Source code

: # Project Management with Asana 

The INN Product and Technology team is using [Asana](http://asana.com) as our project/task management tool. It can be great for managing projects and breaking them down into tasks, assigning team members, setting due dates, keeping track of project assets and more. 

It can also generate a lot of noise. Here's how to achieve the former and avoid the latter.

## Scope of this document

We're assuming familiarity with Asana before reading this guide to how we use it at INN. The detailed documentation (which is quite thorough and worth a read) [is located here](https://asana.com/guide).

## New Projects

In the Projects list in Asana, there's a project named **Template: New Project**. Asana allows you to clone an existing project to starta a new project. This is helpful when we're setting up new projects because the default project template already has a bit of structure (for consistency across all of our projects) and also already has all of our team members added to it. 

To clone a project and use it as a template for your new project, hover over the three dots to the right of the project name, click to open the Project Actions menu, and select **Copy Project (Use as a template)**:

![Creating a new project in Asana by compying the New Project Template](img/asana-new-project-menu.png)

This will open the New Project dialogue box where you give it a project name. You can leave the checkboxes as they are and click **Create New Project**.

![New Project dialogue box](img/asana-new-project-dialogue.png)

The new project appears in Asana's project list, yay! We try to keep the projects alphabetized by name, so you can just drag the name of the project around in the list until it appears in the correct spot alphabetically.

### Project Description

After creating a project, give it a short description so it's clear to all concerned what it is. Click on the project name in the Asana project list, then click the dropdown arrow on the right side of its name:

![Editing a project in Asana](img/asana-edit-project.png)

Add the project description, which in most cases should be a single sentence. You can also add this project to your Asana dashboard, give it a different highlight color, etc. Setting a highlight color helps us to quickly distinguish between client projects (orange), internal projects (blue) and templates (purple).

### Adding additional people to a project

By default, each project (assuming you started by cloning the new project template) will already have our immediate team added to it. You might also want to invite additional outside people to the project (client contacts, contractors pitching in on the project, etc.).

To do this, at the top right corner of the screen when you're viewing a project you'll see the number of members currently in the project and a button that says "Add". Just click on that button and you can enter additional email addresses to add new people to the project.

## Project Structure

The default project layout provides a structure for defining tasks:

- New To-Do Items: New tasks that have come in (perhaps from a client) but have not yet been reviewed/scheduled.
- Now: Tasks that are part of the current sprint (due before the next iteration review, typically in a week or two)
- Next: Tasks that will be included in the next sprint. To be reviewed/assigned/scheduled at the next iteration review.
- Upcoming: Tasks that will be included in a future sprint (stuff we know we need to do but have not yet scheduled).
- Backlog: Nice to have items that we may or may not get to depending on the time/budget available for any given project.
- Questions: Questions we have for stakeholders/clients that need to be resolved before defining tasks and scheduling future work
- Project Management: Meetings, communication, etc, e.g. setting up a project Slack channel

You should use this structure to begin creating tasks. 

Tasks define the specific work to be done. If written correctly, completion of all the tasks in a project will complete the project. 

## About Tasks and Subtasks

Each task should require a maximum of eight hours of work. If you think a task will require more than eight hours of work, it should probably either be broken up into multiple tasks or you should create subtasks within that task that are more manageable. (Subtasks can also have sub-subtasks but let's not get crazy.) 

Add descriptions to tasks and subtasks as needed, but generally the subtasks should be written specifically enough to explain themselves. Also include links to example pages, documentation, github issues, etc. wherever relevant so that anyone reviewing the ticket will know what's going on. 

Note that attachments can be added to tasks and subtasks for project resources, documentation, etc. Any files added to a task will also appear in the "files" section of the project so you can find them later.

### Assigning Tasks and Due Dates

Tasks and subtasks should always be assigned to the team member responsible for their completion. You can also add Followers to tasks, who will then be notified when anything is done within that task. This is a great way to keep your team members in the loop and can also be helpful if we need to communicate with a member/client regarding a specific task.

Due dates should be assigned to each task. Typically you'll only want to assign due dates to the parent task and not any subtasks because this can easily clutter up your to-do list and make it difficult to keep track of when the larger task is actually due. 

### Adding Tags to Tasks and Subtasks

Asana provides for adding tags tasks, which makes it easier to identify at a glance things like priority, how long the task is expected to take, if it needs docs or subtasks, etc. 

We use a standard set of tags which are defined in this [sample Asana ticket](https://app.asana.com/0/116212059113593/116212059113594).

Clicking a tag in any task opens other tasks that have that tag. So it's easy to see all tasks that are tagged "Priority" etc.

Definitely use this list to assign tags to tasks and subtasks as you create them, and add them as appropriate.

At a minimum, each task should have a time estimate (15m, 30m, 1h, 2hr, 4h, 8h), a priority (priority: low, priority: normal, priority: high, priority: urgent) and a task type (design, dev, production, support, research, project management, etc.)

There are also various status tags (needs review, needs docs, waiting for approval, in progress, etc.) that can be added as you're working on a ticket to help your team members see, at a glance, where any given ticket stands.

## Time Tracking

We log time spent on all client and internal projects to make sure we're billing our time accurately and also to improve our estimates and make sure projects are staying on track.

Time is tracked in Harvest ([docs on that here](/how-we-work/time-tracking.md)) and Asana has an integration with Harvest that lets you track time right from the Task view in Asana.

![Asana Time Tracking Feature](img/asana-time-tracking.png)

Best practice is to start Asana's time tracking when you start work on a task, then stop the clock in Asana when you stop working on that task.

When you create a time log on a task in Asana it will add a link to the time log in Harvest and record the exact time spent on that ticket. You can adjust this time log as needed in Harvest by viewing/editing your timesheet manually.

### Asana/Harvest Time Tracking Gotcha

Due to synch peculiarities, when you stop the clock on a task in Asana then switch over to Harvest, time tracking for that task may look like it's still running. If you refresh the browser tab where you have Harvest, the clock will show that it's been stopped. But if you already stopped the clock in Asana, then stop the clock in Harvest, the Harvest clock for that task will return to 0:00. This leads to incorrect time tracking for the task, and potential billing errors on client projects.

═══

● Work order
Your task is to give the records above again, exactly.

● Solution
Source code

: # Project Management with Asana 

The INN Product and Technology team is using [Asana](http://asana.com) as our project/task management tool. It can be great for managing projects and breaking them down into tasks, assigning team members, setting due dates, keeping track of project assets and more. 

It can also generate a lot of noise. Here's how to achieve the former and avoid the latter.

## Scope of this document

We're assuming familiarity with Asana before reading this guide to how we use it at INN. The detailed documentation (which is quite thorough and worth a read) [is located here](https://asana.com/guide).

## New Projects

In the Projects list in Asana, there's a project named **Template: New Project**. Asana allows you to clone an existing project to starta a new project. This is helpful when we're setting up new projects because the default project template already has a bit of structure (for consistency across all of our projects) and also already has all of our team members added to it. 

To clone a project and use it as a template for your new project, hover over the three dots to the right of the project name, click to open the Project Actions menu, and select **Copy Project (Use as a template)**:

![Creating a new project in Asana by compying the New Project Template](img/asana-new-project-menu.png)

This will open the New Project dialogue box where you give it a project name. You can leave the checkboxes as they are and click **Create New Project**.

![New Project dialogue box](img/asana-new-project-dialogue.png)

The new project appears in Asana's project list, yay! We try to keep the projects alphabetized by name, so you can just drag the name of the project around in the list until it appears in the correct spot alphabetically.

### Project Description

After creating a project, give it a short description so it's clear to all concerned what it is. Click on the project name in the Asana project list, then click the dropdown arrow on the right side of its name:

![Editing a project in Asana](img/asana-edit-project.png)

Add the project description, which in most cases should be a single sentence. You can also add this project to your Asana dashboard, give it a different highlight color, etc. Setting a highlight color helps us to quickly distinguish between client projects (orange), internal projects (blue) and templates (purple).

### Adding additional people to a project

By default, each project (assuming you started by cloning the new project template) will already have our immediate team added to it. You might also want to invite additional outside people to the project (client contacts, contractors pitching in on the project, etc.).

To do this, at the top right corner of the screen when you're viewing a project you'll see the number of members currently in the project and a button that says "Add". Just click on that button and you can enter additional email addresses to add new people to the project.

## Project Structure

The default project layout provides a structure for defining tasks:

- New To-Do Items: New tasks that have come in (perhaps from a client) but have not yet been reviewed/scheduled.
- Now: Tasks that are part of the current sprint (due before the next iteration review, typically in a week or two)
- Next: Tasks that will be included in the next sprint. To be reviewed/assigned/scheduled at the next iteration review.
- Upcoming: Tasks that will be included in a future sprint (stuff we know we need to do but have not yet scheduled).
- Backlog: Nice to have items that we may or may not get to depending on the time/budget available for any given project.
- Questions: Questions we have for stakeholders/clients that need to be resolved before defining tasks and scheduling future work
- Project Management: Meetings, communication, etc, e.g. setting up a project Slack channel

You should use this structure to begin creating tasks. 

Tasks define the specific work to be done. If written correctly, completion of all the tasks in a project will complete the project. 

## About Tasks and Subtasks

Each task should require a maximum of eight hours of work. If you think a task will require more than eight hours of work, it should probably either be broken up into multiple tasks or you should create subtasks within that task that are more manageable. (Subtasks can also have sub-subtasks but let's not get crazy.) 

Add descriptions to tasks and subtasks as needed, but generally the subtasks should be written specifically enough to explain themselves. Also include links to example pages, documentation, github issues, etc. wherever relevant so that anyone reviewing the ticket will know what's going on. 

Note that attachments can be added to tasks and subtasks for project resources, documentation, etc. Any files added to a task will also appear in the "files" section of the project so you can find them later.

### Assigning Tasks and Due Dates

Tasks and subtasks should always be assigned to the team member responsible for their completion. You can also add Followers to tasks, who will then be notified when anything is done within that task. This is a great way to keep your team members in the loop and can also be helpful if we need to communicate with a member/client regarding a specific task.

Due dates should be assigned to each task. Typically you'll only want to assign due dates to the parent task and not any subtasks because this can easily clutter up your to-do list and make it difficult to keep track of when the larger task is actually due. 

### Adding Tags to Tasks and Subtasks

Asana provides for adding tags tasks, which makes it easier to identify at a glance things like priority, how long the task is expected to take, if it needs docs or subtasks, etc. 

We use a standard set of tags which are defined in this [sample Asana ticket](https://app.asana.com/0/116212059113593/116212059113594).

Clicking a tag in any task opens other tasks that have that tag. So it's easy to see all tasks that are tagged "Priority" etc.

Definitely use this list to assign tags to tasks and subtasks as you create them, and add them as appropriate.

At a minimum, each task should have a time estimate (15m, 30m, 1h, 2hr, 4h, 8h), a priority (priority: low, priority: normal, priority: high, priority: urgent) and a task type (design, dev, production, support, research, project management, etc.)

There are also various status tags (needs review, needs docs, waiting for approval, in progress, etc.) that can be added as you're working on a ticket to help your team members see, at a glance, where any given ticket stands.

## Time Tracking

We log time spent on all client and internal projects to make sure we're billing our time accurately and also to improve our estimates and make sure projects are staying on track.

Time is tracked in Harvest ([docs on that here](/how-we-work/time-tracking.md)) and Asana has an integration with Harvest that lets you track time right from the Task view in Asana.

![Asana Time Tracking Feature](img/asana-time-tracking.png)

Best practice is to start Asana's time tracking when you start work on a task, then stop the clock in Asana when you stop working on that task.

When you create a time log on a task in Asana it will add a link to the time log in Harvest and record the exact time spent on that ticket. You can adjust this time log as needed in Harvest by viewing/editing your timesheet manually.

### Asana/Harvest Time Tracking Gotcha

Due to synch peculiarities, when you stop the clock on a task in Asana then switch over to Harvest, time tracking for that task may look like it's still running. If you refresh the browser tab where you have Harvest, the clock will show that it's been stopped. But if you already stopped the clock in Asana, then stop the clock in Harvest, the Harvest clock for that task will return to 0:00. This leads to incorrect time tracking for the task, and potential billing errors on client projects.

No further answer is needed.